Thursday, August 26, 2010

Insect Eggs

Zebra longwing butterfly egg- NG
The latest issue of National Geographic has an story on insect eggs.
You can argue that insect eggs are the seeds of life, for without insects there would be no human life on earth.  Love them or hate them, insects are a critical part of the food chain and the web of life on earth.
These tiny remarkable structures are nearly invisible to us in our daily encounters with nature.  Demonstrating butterfly eggs at Springfield Conservation Nature Center's Insectorama last night, I didn't encounter a single adult who had ever seen an insect egg although they are constantly around us.
Where can you find insect eggs?  Look for them buried deep in wood by the female's ovipositor.  Also in soil, on leaves, floating in the wind, suspended by fine threads or attached to the backs of flies.  Some even lie in water, breathing through long tubes.
Life is hard if you are an egg.  You are a delicacy to surrounding life forms, while others will stick their eggs in you to feed their next generation.
The National Geographic article gives a brief overview of these complex structures.  The whole photo gallery can be viewed at this accompanying web site.

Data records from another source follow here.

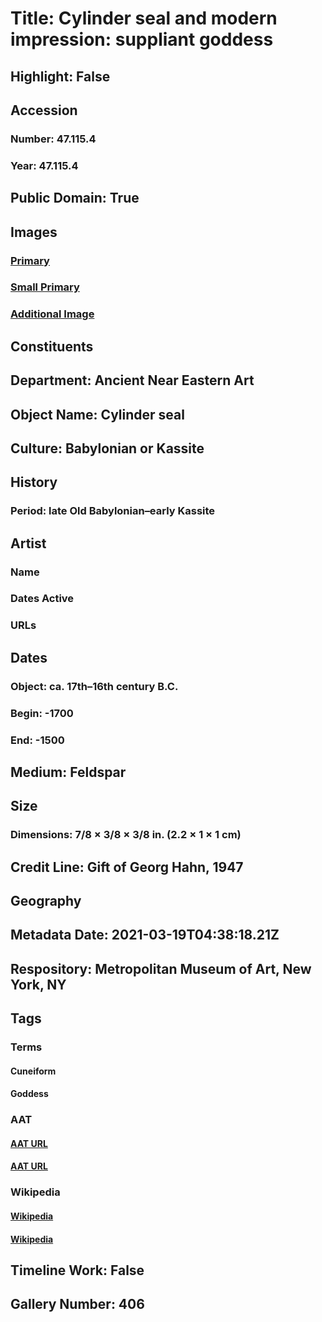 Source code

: # Title: Cylinder seal and modern impression: suppliant goddess
## Highlight: False
## Accession
### Number: 47.115.4
### Year: 47.115.4
## Public Domain: True
## Images
### [Primary](https://images.metmuseum.org/CRDImages/an/original/DP-15178-001.jpg)
### [Small Primary](https://images.metmuseum.org/CRDImages/an/web-large/DP-15178-001.jpg)
### [Additional Image](https://images.metmuseum.org/CRDImages/an/original/vsz47.115.4.jpg)
## Constituents
## Department: Ancient Near Eastern Art
## Object Name: Cylinder seal
## Culture: Babylonian or Kassite
## History
### Period: late Old Babylonian–early Kassite
## Artist
### Name
### Dates Active
### URLs
## Dates
### Object: ca. 17th–16th century B.C.
### Begin: -1700
### End: -1500
## Medium: Feldspar
## Size
### Dimensions: 7/8 × 3/8 × 3/8 in. (2.2 × 1 × 1 cm)
## Credit Line: Gift of Georg Hahn, 1947
## Geography
## Metadata Date: 2021-03-19T04:38:18.21Z
## Respository: Metropolitan Museum of Art, New York, NY
## Tags
### Terms
#### Cuneiform
#### Goddess
### AAT
#### [AAT URL](http://vocab.getty.edu/page/aat/300028711)
#### [AAT URL](http://vocab.getty.edu/page/aat/300343852)
### Wikipedia
#### [Wikipedia]()
#### [Wikipedia]()
## Timeline Work: False
## Gallery Number: 406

Wednesday, August 25, 2010

Butterfly House

The Bill Roston Butterfly House at Close Memorial Park has been humming with activity since May.  Actually the hum is more a murmur of amazed children and adults, seeing the whole life cycle of butterflies up close and personal.  Frequently they can see this on a single plant as a butterfly flutters between heads to deposit eggs on a plant all ready hosting several instars of caterpillars.
Occasionally an excited child will point out a new emergence from one of the many moth cocoons or butterfly chrysalis in the house.
Master Naturalists have been heavily involved this year in the project.  Many listed below have served as docents in the house during weekly hours of operation.  Others have manned the Caterpillar Petting Zoo and Lifecycle stations during the Butterfly Festival.  Also some such as Buck and Charley have risked death and injury (well then, maybe ticks and chiggers) while tromping through the wild collecting fresh butterflies for the house.
Hands on Experience
The House is open weekends from 10 AM to 6 PM, Tuesday and Wednesday 5:00 to dark, and to groups by appointment (860-8272). For more information got to
Thanks to the following MN crew:
Rose Atchley, Doris Ewing, Caryn Fox, Carl and Janet Haworth, Karolyn V. Holdren, Sue Jeffery, Connie Johnson, Buck Keagy, Barb and Bob Kipfer, Steve and Linda Kittle, Joe Kleiber, Marlyss Simmons, Carol Snyder and Sherryl Walker.

Tuesday, August 24, 2010

Plastics Potpouri

Our Oceanic Garbage Patch 
We have all heard of the Great Garbage Patches floating in the oceans.  One question has been why the patches are not increasing over 20 years with increasing plastic production and trash dumping.  This report in Live Science suggests that one reason may be that the plastic pieces are breaking down to particles too small to be retrieved in their nets.  While we may envision a huge floating island of bottles and bags, the area apparently looks normal to the naked eye.  The nets pick up fragments as small as 0.3 millimeters (think a period in this paragraph).  Fragments are sorted and counted by students during the Sea Education Association's SEA Semester annual voyages.
"The term "garbage patch" does not necessarily mean a visible island of trash floating on the waves, researchers said. Only 62 percent of net tows by ships have contained detectable amounts of plastic.
"What we're collecting are really small fragments of plastic from larger consumer items," Lavender Law explained. "If you're on the deck of a ship, you normally can't even see the plastic pieces."
Each half-hour net tow typically turned up just 20 plastic pieces equivalent to about 0.3 grams in all. By comparison, a U.S. nickel weighs 5 grams."
The tiny fragments have bacteria living on them which are not normally found at the oceans surface.  Do the microbes degrade and eventually dissolve the plastic, use it as food, or just a place to attach?  Stay tuned for further research.

BPA or Not-BPA?
 According to a column in "Harvard School of Public Health" researchers have found that college kids who drank from polycarbonate bottles showed a two-thirds increase of the chemical bisphenol A (BPA) in their urine." This has several interesting implications.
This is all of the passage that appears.